# WHAT YOU WILL DO:
For the listing below, give the count of lines containing "brief", and no other text.

# LISTED ENTRIES:
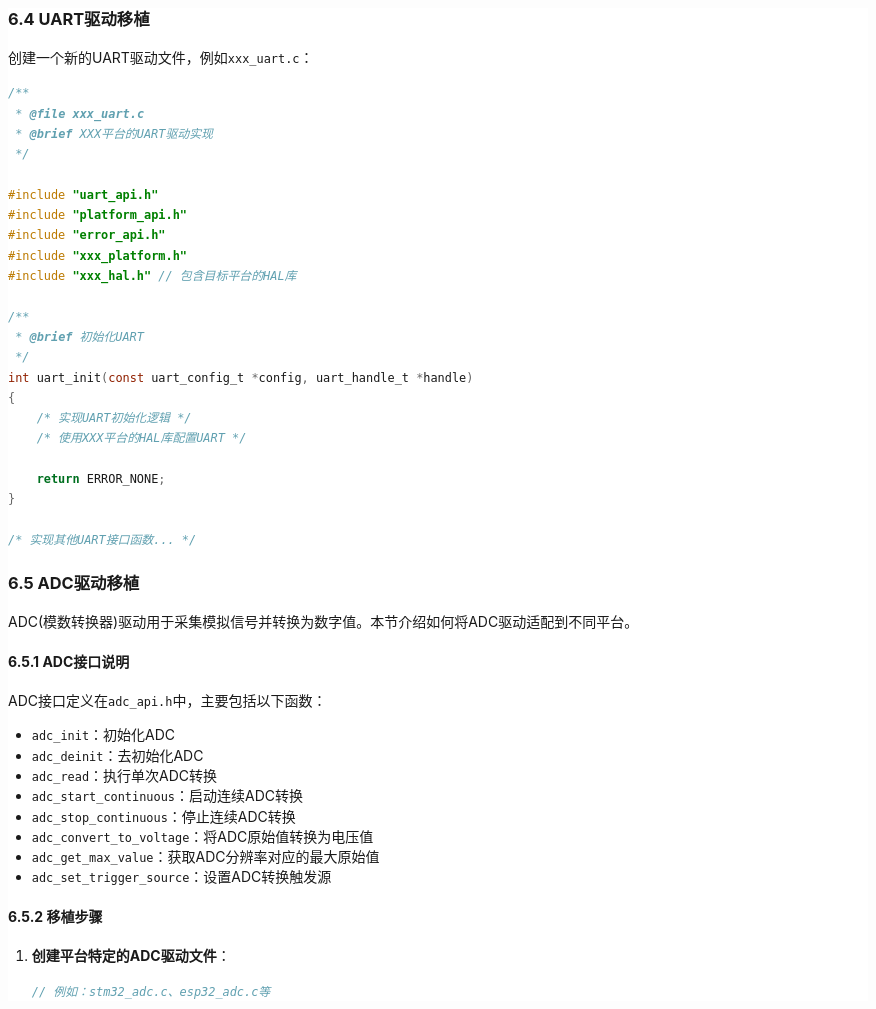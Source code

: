 ### 6.4 UART驱动移植

创建一个新的UART驱动文件，例如`xxx_uart.c`：

```c
/**
 * @file xxx_uart.c
 * @brief XXX平台的UART驱动实现
 */

#include "uart_api.h"
#include "platform_api.h"
#include "error_api.h"
#include "xxx_platform.h"
#include "xxx_hal.h" // 包含目标平台的HAL库

/**
 * @brief 初始化UART
 */
int uart_init(const uart_config_t *config, uart_handle_t *handle)
{
    /* 实现UART初始化逻辑 */
    /* 使用XXX平台的HAL库配置UART */
    
    return ERROR_NONE;
}

/* 实现其他UART接口函数... */
```

### 6.5 ADC驱动移植

ADC(模数转换器)驱动用于采集模拟信号并转换为数字值。本节介绍如何将ADC驱动适配到不同平台。

#### 6.5.1 ADC接口说明

ADC接口定义在`adc_api.h`中，主要包括以下函数：

- `adc_init`：初始化ADC
- `adc_deinit`：去初始化ADC
- `adc_read`：执行单次ADC转换
- `adc_start_continuous`：启动连续ADC转换
- `adc_stop_continuous`：停止连续ADC转换
- `adc_convert_to_voltage`：将ADC原始值转换为电压值
- `adc_get_max_value`：获取ADC分辨率对应的最大原始值
- `adc_set_trigger_source`：设置ADC转换触发源

#### 6.5.2 移植步骤

1. **创建平台特定的ADC驱动文件**：
   ```c
   // 例如：stm32_adc.c、esp32_adc.c等
   ```
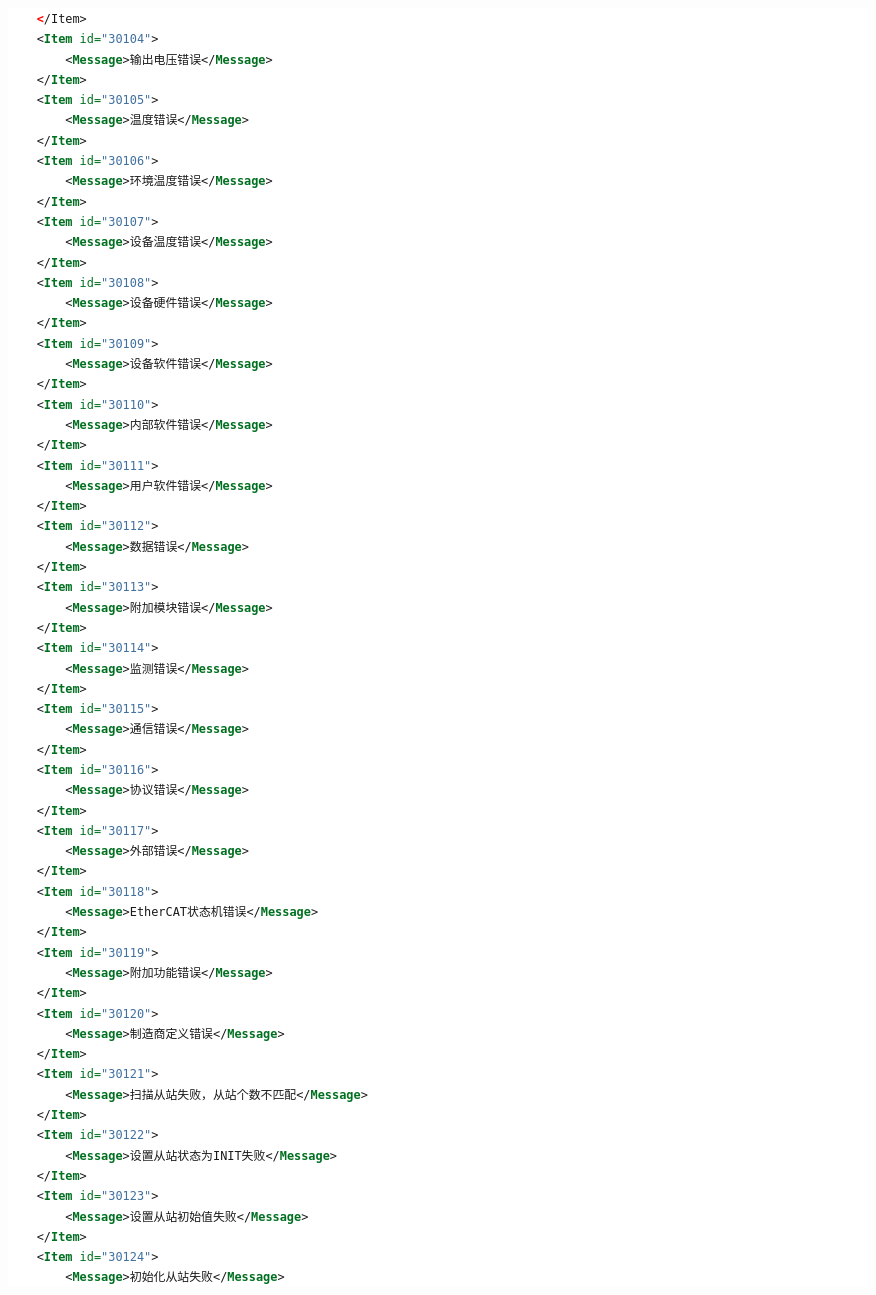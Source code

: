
 ```xml
    </Item>        
    <Item id="30104">
        <Message>输出电压错误</Message>
    </Item>    
    <Item id="30105">
        <Message>温度错误</Message>
    </Item>        
    <Item id="30106">
        <Message>环境温度错误</Message>
    </Item>    
    <Item id="30107">
        <Message>设备温度错误</Message>
    </Item>        
    <Item id="30108">
        <Message>设备硬件错误</Message>
    </Item>    
    <Item id="30109">
        <Message>设备软件错误</Message>
    </Item>        
    <Item id="30110">
        <Message>内部软件错误</Message>
    </Item>    
    <Item id="30111">
        <Message>用户软件错误</Message>
    </Item>    
    <Item id="30112">
        <Message>数据错误</Message>
    </Item>    
    <Item id="30113">
        <Message>附加模块错误</Message>
    </Item>        
    <Item id="30114">
        <Message>监测错误</Message>
    </Item>    
    <Item id="30115">
        <Message>通信错误</Message>
    </Item>        
    <Item id="30116">
        <Message>协议错误</Message>
    </Item>    
    <Item id="30117">
        <Message>外部错误</Message>
    </Item>        
    <Item id="30118">
        <Message>EtherCAT状态机错误</Message>
    </Item>    
    <Item id="30119">
        <Message>附加功能错误</Message>
    </Item>        
    <Item id="30120">
        <Message>制造商定义错误</Message>
    </Item>    
    <Item id="30121">
        <Message>扫描从站失败，从站个数不匹配</Message>
    </Item>        
    <Item id="30122">
        <Message>设置从站状态为INIT失败</Message>
    </Item>    
    <Item id="30123">
        <Message>设置从站初始值失败</Message>
    </Item>    
    <Item id="30124">
        <Message>初始化从站失败</Message>
```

# RESPONSE:
2